[Saved entries]
== == ==
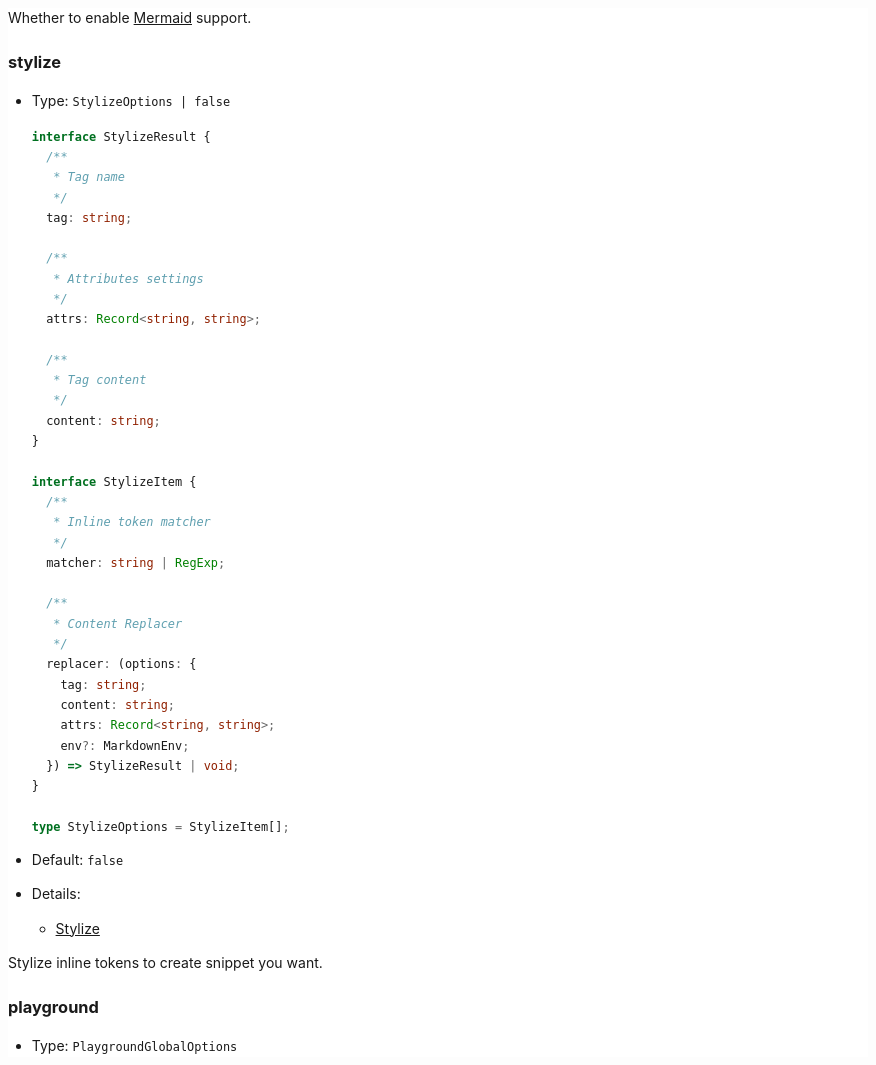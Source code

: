Whether to enable [Mermaid](https://mermaid.js.org/) support.

### stylize

- Type: `StylizeOptions | false`

  ```ts
  interface StylizeResult {
    /**
     * Tag name
     */
    tag: string;

    /**
     * Attributes settings
     */
    attrs: Record<string, string>;

    /**
     * Tag content
     */
    content: string;
  }

  interface StylizeItem {
    /**
     * Inline token matcher
     */
    matcher: string | RegExp;

    /**
     * Content Replacer
     */
    replacer: (options: {
      tag: string;
      content: string;
      attrs: Record<string, string>;
      env?: MarkdownEnv;
    }) => StylizeResult | void;
  }

  type StylizeOptions = StylizeItem[];
  ```

- Default: `false`
- Details:
  - [Stylize](./guide/stylize/stylize.md)

Stylize inline tokens to create snippet you want.

### playground

- Type: `PlaygroundGlobalOptions`
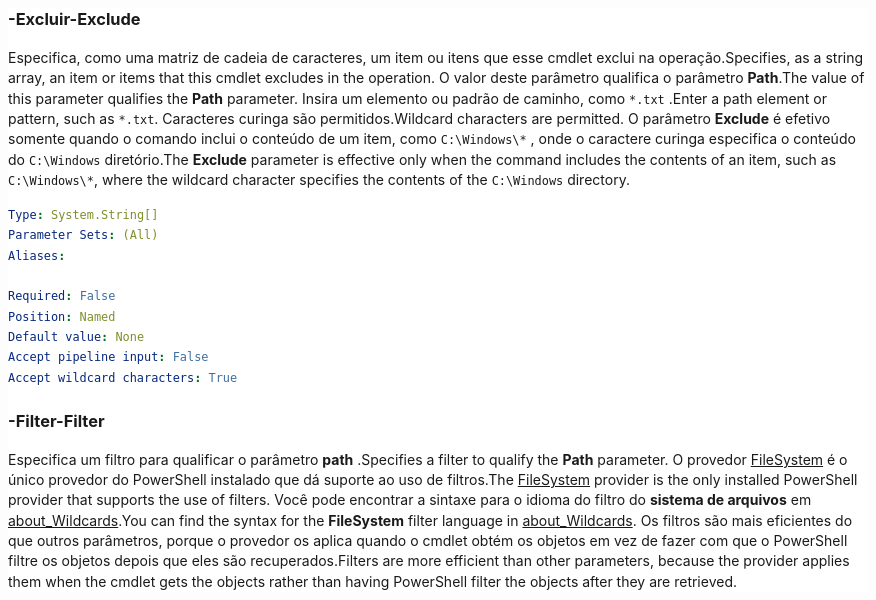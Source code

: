 ### <span data-ttu-id="12637-147">-Excluir</span><span class="sxs-lookup"><span data-stu-id="12637-147">-Exclude</span></span>

<span data-ttu-id="12637-148">Especifica, como uma matriz de cadeia de caracteres, um item ou itens que esse cmdlet exclui na operação.</span><span class="sxs-lookup"><span data-stu-id="12637-148">Specifies, as a string array, an item or items that this cmdlet excludes in the operation.</span></span> <span data-ttu-id="12637-149">O valor deste parâmetro qualifica o parâmetro **Path**.</span><span class="sxs-lookup"><span data-stu-id="12637-149">The value of this parameter qualifies the **Path** parameter.</span></span> <span data-ttu-id="12637-150">Insira um elemento ou padrão de caminho, como `*.txt` .</span><span class="sxs-lookup"><span data-stu-id="12637-150">Enter a path element or pattern, such as `*.txt`.</span></span> <span data-ttu-id="12637-151">Caracteres curinga são permitidos.</span><span class="sxs-lookup"><span data-stu-id="12637-151">Wildcard characters are permitted.</span></span> <span data-ttu-id="12637-152">O parâmetro **Exclude** é efetivo somente quando o comando inclui o conteúdo de um item, como `C:\Windows\*` , onde o caractere curinga especifica o conteúdo do `C:\Windows` diretório.</span><span class="sxs-lookup"><span data-stu-id="12637-152">The **Exclude** parameter is effective only when the command includes the contents of an item, such as `C:\Windows\*`, where the wildcard character specifies the contents of the `C:\Windows` directory.</span></span>

```yaml
Type: System.String[]
Parameter Sets: (All)
Aliases:

Required: False
Position: Named
Default value: None
Accept pipeline input: False
Accept wildcard characters: True
```

### <span data-ttu-id="12637-153">-Filter</span><span class="sxs-lookup"><span data-stu-id="12637-153">-Filter</span></span>

<span data-ttu-id="12637-154">Especifica um filtro para qualificar o parâmetro **path** .</span><span class="sxs-lookup"><span data-stu-id="12637-154">Specifies a filter to qualify the **Path** parameter.</span></span> <span data-ttu-id="12637-155">O provedor [FileSystem](../Microsoft.PowerShell.Core/About/about_FileSystem_Provider.md) é o único provedor do PowerShell instalado que dá suporte ao uso de filtros.</span><span class="sxs-lookup"><span data-stu-id="12637-155">The [FileSystem](../Microsoft.PowerShell.Core/About/about_FileSystem_Provider.md) provider is the only installed PowerShell provider that supports the use of filters.</span></span> <span data-ttu-id="12637-156">Você pode encontrar a sintaxe para o idioma do filtro do **sistema de arquivos** em [about_Wildcards](../Microsoft.PowerShell.Core/About/about_Wildcards.md).</span><span class="sxs-lookup"><span data-stu-id="12637-156">You can find the syntax for the **FileSystem** filter language in [about_Wildcards](../Microsoft.PowerShell.Core/About/about_Wildcards.md).</span></span>
<span data-ttu-id="12637-157">Os filtros são mais eficientes do que outros parâmetros, porque o provedor os aplica quando o cmdlet obtém os objetos em vez de fazer com que o PowerShell filtre os objetos depois que eles são recuperados.</span><span class="sxs-lookup"><span data-stu-id="12637-157">Filters are more efficient than other parameters, because the provider applies them when the cmdlet gets the objects rather than having PowerShell filter the objects after they are retrieved.</span></span>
== == ==
Description of the task: What is needed is an exact reproduction of the data, pictures excluded.

Task response:
Source code

:Whether to enable [Mermaid](https://mermaid.js.org/) support.

### stylize

- Type: `StylizeOptions | false`

  ```ts
  interface StylizeResult {
    /**
     * Tag name
     */
    tag: string;

    /**
     * Attributes settings
     */
    attrs: Record<string, string>;

    /**
     * Tag content
     */
    content: string;
  }

  interface StylizeItem {
    /**
     * Inline token matcher
     */
    matcher: string | RegExp;

    /**
     * Content Replacer
     */
    replacer: (options: {
      tag: string;
      content: string;
      attrs: Record<string, string>;
      env?: MarkdownEnv;
    }) => StylizeResult | void;
  }

  type StylizeOptions = StylizeItem[];
  ```

- Default: `false`
- Details:
  - [Stylize](./guide/stylize/stylize.md)

Stylize inline tokens to create snippet you want.

### playground

- Type: `PlaygroundGlobalOptions`
Source code

: ### <span data-ttu-id="12637-147">-Excluir</span><span class="sxs-lookup"><span data-stu-id="12637-147">-Exclude</span></span>

<span data-ttu-id="12637-148">Especifica, como uma matriz de cadeia de caracteres, um item ou itens que esse cmdlet exclui na operação.</span><span class="sxs-lookup"><span data-stu-id="12637-148">Specifies, as a string array, an item or items that this cmdlet excludes in the operation.</span></span> <span data-ttu-id="12637-149">O valor deste parâmetro qualifica o parâmetro **Path**.</span><span class="sxs-lookup"><span data-stu-id="12637-149">The value of this parameter qualifies the **Path** parameter.</span></span> <span data-ttu-id="12637-150">Insira um elemento ou padrão de caminho, como `*.txt` .</span><span class="sxs-lookup"><span data-stu-id="12637-150">Enter a path element or pattern, such as `*.txt`.</span></span> <span data-ttu-id="12637-151">Caracteres curinga são permitidos.</span><span class="sxs-lookup"><span data-stu-id="12637-151">Wildcard characters are permitted.</span></span> <span data-ttu-id="12637-152">O parâmetro **Exclude** é efetivo somente quando o comando inclui o conteúdo de um item, como `C:\Windows\*` , onde o caractere curinga especifica o conteúdo do `C:\Windows` diretório.</span><span class="sxs-lookup"><span data-stu-id="12637-152">The **Exclude** parameter is effective only when the command includes the contents of an item, such as `C:\Windows\*`, where the wildcard character specifies the contents of the `C:\Windows` directory.</span></span>

```yaml
Type: System.String[]
Parameter Sets: (All)
Aliases:

Required: False
Position: Named
Default value: None
Accept pipeline input: False
Accept wildcard characters: True
```

### <span data-ttu-id="12637-153">-Filter</span><span class="sxs-lookup"><span data-stu-id="12637-153">-Filter</span></span>

<span data-ttu-id="12637-154">Especifica um filtro para qualificar o parâmetro **path** .</span><span class="sxs-lookup"><span data-stu-id="12637-154">Specifies a filter to qualify the **Path** parameter.</span></span> <span data-ttu-id="12637-155">O provedor [FileSystem](../Microsoft.PowerShell.Core/About/about_FileSystem_Provider.md) é o único provedor do PowerShell instalado que dá suporte ao uso de filtros.</span><span class="sxs-lookup"><span data-stu-id="12637-155">The [FileSystem](../Microsoft.PowerShell.Core/About/about_FileSystem_Provider.md) provider is the only installed PowerShell provider that supports the use of filters.</span></span> <span data-ttu-id="12637-156">Você pode encontrar a sintaxe para o idioma do filtro do **sistema de arquivos** em [about_Wildcards](../Microsoft.PowerShell.Core/About/about_Wildcards.md).</span><span class="sxs-lookup"><span data-stu-id="12637-156">You can find the syntax for the **FileSystem** filter language in [about_Wildcards](../Microsoft.PowerShell.Core/About/about_Wildcards.md).</span></span>
<span data-ttu-id="12637-157">Os filtros são mais eficientes do que outros parâmetros, porque o provedor os aplica quando o cmdlet obtém os objetos em vez de fazer com que o PowerShell filtre os objetos depois que eles são recuperados.</span><span class="sxs-lookup"><span data-stu-id="12637-157">Filters are more efficient than other parameters, because the provider applies them when the cmdlet gets the objects rather than having PowerShell filter the objects after they are retrieved.</span></span>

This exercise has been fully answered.